If medications or other forms of catheter ablation don’t work, or if you have side effects or are not a good candidate for other procedures, AV node ablation may be another option. The procedure involves applying radiofrequency energy to the pathway connecting the upper chambers (atria) and lower chambers (ventricles) of your heart (AV node) through a catheter to destroy this small area of tissue.

The procedure prevents the atria from sending electrical impulses to the ventricles. The atria continue to fibrillate, though. A pacemaker is then implanted to keep the ventricles beating properly. After AV node ablation, you’ll need to continue to take blood-thinning medications to reduce the risk of stroke because your heart rhythm is still atrial fibrillation.

Left atrial appendage closure

Your doctor may also consider a procedure called left atrial appendage closure. In this procedure, doctors insert a catheter through a vein in the leg and guide it to the upper right heart chamber (right atrium). Doctors then make a small hole in the wall between the upper heart chambers and guide the catheter to the upper left heart chamber (left atrium). A device called a left atrial appendage closure device is then inserted through the catheter to close a small sac (appendage) in the left atrium.

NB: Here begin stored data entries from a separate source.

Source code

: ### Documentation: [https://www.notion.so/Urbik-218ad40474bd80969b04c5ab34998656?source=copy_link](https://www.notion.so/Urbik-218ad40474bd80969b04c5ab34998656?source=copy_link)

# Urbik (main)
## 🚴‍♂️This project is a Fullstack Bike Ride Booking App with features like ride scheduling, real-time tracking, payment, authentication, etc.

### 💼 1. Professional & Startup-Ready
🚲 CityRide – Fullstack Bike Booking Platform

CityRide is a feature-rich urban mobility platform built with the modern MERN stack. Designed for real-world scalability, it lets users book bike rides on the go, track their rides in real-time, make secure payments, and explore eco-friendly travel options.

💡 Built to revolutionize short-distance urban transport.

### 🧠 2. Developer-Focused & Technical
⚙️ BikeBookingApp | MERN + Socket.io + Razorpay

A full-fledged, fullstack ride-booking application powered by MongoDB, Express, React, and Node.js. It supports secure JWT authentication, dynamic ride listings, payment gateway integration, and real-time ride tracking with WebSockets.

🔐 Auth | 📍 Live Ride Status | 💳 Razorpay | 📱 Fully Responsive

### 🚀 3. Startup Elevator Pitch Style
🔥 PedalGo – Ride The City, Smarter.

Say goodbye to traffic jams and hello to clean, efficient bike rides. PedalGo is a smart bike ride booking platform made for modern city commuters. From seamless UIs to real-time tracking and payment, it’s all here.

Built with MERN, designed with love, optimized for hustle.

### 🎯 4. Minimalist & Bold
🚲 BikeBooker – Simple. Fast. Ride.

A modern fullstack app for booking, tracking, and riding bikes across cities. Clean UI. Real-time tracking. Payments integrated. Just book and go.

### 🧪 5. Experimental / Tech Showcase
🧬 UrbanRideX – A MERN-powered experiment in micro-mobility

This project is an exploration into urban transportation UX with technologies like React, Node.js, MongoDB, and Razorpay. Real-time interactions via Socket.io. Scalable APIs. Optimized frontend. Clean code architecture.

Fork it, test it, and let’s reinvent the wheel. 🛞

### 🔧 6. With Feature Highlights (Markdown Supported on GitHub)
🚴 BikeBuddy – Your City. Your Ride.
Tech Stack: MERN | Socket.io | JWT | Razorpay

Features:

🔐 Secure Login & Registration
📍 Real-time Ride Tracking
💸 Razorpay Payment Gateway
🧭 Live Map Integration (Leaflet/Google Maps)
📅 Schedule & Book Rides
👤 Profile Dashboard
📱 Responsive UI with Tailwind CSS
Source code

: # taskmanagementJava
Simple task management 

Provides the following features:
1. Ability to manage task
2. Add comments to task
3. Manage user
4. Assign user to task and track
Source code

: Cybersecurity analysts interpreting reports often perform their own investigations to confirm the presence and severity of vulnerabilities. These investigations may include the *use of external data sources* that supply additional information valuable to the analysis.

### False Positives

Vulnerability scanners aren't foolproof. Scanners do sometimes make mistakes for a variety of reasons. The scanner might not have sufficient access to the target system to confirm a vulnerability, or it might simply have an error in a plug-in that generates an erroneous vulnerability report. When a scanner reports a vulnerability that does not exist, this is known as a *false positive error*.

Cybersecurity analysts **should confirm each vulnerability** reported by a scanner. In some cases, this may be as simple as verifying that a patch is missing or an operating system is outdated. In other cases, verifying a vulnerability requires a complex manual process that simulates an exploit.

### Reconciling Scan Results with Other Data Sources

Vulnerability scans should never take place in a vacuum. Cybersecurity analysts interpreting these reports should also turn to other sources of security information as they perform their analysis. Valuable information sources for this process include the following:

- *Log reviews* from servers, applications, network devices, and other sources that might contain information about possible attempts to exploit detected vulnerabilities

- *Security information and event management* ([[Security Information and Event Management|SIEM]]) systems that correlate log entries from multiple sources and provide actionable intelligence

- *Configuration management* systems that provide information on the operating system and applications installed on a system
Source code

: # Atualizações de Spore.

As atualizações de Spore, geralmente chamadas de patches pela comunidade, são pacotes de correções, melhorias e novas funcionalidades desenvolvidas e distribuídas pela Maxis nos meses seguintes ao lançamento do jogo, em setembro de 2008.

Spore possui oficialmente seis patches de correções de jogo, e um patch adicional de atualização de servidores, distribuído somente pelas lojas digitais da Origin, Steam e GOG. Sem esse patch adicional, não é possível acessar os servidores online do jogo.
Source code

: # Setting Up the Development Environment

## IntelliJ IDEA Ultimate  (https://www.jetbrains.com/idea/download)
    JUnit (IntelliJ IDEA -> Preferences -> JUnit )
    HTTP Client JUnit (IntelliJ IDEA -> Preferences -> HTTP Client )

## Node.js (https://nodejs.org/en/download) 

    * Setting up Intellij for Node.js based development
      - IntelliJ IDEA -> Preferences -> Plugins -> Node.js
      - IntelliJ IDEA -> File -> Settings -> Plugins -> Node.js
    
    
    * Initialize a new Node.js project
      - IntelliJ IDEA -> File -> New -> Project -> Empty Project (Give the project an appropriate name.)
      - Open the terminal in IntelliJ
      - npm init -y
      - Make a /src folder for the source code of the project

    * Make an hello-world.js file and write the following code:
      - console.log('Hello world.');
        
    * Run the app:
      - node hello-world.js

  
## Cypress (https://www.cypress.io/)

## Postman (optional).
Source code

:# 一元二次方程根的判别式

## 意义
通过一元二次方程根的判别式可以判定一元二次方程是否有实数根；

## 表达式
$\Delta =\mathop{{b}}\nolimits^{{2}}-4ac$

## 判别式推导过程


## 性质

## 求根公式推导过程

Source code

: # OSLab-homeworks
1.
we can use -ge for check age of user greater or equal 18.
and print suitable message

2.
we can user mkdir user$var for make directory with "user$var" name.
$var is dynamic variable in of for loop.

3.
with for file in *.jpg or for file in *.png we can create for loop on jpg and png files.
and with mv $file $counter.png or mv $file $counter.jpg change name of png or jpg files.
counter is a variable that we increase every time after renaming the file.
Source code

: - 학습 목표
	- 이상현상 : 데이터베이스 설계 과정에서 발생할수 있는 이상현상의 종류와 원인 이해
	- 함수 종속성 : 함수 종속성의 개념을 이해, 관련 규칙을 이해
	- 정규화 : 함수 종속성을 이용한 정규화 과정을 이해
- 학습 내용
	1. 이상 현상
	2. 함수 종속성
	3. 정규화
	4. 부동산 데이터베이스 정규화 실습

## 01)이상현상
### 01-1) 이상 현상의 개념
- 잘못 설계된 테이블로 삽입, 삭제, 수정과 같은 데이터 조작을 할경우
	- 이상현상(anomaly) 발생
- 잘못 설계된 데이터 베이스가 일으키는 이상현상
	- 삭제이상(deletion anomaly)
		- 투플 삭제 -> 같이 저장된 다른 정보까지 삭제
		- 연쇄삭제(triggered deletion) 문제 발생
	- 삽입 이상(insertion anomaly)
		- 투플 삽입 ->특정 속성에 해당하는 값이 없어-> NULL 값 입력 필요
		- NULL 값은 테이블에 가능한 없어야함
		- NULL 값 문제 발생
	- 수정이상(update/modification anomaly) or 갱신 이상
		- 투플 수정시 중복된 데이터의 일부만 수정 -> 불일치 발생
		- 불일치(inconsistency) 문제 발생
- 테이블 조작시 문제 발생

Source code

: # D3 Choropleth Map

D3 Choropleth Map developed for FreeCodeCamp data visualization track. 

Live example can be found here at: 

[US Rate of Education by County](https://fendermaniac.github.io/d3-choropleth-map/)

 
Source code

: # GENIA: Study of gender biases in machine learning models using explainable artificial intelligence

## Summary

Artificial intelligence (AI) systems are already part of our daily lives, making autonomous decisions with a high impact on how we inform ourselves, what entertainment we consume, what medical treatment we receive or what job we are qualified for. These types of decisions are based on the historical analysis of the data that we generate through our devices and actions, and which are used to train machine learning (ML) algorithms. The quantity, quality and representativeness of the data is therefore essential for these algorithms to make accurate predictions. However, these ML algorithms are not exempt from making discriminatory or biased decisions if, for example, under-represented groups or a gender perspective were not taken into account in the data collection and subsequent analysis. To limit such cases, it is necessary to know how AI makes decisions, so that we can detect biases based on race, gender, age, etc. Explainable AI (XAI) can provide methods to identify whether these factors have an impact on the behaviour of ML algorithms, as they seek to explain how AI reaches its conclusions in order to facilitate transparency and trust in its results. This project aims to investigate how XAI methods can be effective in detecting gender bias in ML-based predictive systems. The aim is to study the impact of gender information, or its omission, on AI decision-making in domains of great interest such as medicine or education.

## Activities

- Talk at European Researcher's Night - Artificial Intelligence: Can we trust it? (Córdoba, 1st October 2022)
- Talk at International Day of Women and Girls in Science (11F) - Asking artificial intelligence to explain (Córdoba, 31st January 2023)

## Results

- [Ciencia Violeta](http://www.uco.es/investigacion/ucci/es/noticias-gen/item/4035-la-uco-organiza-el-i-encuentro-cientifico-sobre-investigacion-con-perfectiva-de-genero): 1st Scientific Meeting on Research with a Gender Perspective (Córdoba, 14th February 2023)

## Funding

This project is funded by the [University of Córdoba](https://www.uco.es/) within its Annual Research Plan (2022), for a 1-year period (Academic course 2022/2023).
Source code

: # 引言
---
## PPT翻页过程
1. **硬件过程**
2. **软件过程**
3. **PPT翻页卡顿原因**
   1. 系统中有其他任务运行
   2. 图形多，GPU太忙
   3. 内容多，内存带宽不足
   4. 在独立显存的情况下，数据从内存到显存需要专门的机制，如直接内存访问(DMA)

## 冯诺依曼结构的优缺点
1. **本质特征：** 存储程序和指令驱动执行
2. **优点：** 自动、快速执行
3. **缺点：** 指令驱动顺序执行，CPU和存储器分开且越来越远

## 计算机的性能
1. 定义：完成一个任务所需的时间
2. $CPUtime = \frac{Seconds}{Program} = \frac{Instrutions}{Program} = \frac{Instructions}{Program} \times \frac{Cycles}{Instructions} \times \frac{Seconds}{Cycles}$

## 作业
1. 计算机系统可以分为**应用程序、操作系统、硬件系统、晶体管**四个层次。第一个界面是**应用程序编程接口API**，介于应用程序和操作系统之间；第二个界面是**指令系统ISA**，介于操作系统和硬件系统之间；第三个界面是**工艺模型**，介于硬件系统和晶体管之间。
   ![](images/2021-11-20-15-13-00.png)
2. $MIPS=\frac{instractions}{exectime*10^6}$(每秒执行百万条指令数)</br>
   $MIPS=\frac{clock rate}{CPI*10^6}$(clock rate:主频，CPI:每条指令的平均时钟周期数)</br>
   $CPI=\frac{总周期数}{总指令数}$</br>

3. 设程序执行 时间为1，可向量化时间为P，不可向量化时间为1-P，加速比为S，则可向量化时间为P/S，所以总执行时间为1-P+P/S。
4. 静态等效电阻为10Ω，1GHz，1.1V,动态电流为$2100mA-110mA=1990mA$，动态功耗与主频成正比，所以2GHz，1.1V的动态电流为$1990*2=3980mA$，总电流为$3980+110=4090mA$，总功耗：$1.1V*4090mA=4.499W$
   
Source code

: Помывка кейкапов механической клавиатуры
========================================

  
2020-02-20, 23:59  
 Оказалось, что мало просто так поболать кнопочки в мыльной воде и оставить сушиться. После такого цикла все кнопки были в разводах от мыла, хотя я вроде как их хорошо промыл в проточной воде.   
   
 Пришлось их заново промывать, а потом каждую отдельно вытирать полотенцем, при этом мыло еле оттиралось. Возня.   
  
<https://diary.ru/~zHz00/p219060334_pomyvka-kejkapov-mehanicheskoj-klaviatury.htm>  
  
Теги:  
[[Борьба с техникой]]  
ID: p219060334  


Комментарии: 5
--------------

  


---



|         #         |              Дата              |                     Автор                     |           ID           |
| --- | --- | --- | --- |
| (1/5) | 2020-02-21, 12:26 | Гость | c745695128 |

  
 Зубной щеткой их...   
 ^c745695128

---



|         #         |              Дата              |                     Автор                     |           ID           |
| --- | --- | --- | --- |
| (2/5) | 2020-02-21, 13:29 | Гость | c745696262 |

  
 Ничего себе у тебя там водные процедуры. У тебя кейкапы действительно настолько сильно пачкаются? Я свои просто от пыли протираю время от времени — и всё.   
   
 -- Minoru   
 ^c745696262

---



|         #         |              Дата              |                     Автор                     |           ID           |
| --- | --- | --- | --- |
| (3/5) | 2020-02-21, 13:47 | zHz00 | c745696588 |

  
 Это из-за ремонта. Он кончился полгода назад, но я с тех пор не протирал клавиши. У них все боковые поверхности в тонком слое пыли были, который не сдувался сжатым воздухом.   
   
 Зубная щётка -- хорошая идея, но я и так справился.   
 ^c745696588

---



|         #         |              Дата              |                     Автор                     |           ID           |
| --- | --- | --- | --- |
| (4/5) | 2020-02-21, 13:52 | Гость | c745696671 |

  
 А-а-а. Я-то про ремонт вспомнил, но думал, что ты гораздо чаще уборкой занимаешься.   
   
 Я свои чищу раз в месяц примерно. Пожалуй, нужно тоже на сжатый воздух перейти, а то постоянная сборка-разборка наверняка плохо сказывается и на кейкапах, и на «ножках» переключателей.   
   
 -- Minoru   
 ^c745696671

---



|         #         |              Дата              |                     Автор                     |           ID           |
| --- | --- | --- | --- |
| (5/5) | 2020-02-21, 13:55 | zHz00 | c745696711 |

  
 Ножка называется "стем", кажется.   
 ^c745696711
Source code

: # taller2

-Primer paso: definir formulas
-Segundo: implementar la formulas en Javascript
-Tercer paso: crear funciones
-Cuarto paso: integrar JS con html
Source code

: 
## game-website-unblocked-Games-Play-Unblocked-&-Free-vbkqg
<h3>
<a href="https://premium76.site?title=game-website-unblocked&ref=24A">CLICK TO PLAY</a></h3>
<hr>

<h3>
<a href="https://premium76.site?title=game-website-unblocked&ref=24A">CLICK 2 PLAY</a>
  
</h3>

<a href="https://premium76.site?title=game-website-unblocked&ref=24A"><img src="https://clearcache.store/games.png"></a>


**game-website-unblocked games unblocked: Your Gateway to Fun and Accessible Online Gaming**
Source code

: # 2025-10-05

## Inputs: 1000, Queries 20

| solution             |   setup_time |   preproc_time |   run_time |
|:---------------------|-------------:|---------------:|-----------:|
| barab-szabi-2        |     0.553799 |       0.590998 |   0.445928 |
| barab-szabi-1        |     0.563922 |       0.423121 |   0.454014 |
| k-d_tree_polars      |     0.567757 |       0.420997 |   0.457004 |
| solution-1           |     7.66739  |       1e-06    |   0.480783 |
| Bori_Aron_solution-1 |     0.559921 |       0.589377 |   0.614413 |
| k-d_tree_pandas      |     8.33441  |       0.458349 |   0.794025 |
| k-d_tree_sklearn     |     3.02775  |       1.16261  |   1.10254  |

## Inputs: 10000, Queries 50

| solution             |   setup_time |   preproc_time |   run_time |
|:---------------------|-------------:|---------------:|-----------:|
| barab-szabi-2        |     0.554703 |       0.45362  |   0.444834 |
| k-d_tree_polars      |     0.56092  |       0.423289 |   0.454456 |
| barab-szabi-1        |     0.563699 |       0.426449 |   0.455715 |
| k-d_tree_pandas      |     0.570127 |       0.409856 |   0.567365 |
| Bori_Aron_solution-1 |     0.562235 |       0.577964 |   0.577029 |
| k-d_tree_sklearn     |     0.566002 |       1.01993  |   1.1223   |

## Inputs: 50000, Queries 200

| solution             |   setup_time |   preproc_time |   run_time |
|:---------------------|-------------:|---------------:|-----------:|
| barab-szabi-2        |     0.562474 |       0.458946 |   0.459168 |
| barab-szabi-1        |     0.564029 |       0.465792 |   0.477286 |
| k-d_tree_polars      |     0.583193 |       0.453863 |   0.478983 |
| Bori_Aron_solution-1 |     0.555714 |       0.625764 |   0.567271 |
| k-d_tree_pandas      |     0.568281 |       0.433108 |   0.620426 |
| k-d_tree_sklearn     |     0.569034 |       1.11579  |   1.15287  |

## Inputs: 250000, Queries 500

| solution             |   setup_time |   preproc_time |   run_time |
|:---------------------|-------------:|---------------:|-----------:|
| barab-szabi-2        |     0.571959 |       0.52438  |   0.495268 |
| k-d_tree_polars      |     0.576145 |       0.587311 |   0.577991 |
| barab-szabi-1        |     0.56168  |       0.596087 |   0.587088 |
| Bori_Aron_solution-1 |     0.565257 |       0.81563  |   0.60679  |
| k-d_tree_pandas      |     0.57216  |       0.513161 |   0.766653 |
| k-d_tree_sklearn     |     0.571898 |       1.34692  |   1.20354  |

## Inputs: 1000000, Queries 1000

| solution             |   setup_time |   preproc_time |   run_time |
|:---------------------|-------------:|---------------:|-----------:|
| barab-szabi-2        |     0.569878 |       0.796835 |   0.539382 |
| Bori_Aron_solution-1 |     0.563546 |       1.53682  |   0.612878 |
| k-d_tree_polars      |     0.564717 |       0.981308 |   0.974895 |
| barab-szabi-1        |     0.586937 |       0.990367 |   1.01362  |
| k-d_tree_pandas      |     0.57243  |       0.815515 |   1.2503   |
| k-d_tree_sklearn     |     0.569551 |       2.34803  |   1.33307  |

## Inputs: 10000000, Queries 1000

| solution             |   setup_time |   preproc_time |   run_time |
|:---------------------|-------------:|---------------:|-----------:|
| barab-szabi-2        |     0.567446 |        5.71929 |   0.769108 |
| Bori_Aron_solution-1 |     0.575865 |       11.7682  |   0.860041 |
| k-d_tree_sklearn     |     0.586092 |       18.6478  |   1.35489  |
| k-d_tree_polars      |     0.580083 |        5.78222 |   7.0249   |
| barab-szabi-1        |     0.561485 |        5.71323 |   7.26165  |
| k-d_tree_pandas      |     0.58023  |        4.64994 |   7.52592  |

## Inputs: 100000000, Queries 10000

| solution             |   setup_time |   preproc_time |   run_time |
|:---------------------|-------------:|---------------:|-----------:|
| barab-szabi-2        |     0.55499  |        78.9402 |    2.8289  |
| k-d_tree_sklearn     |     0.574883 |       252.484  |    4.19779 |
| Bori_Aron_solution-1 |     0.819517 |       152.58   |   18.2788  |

This may reduce the risk of blood clots in certain people with atrial fibrillation, as many blood clots that occur in atrial fibrillation form in the left atrial appendage. People who may be candidates for this procedure include those who don’t have heart valve problems, who have an increased risk of blood clots and bleeding, and who are aren’t able to take anticoagulants or they aren’t effective. Your doctor will evaluate you and determine if you’re a candidate for the procedure.

Pulmonary vein isolation

Atrial fibrillation is often triggered by electrical impulses from cells within the pulmonary veins – the veins that take blood from the lungs to the left atrium of the heart. Pulmonary vein isolation aims to stop these triggers from entering the heart and causing the atrial fibrillation. Most people who are offered pulmonary vein isolation treatment have tried several types of medicines first. You are more likely to be offered this treatment if you are getting symptoms with your atrial fibrillation even after being treated with medicines.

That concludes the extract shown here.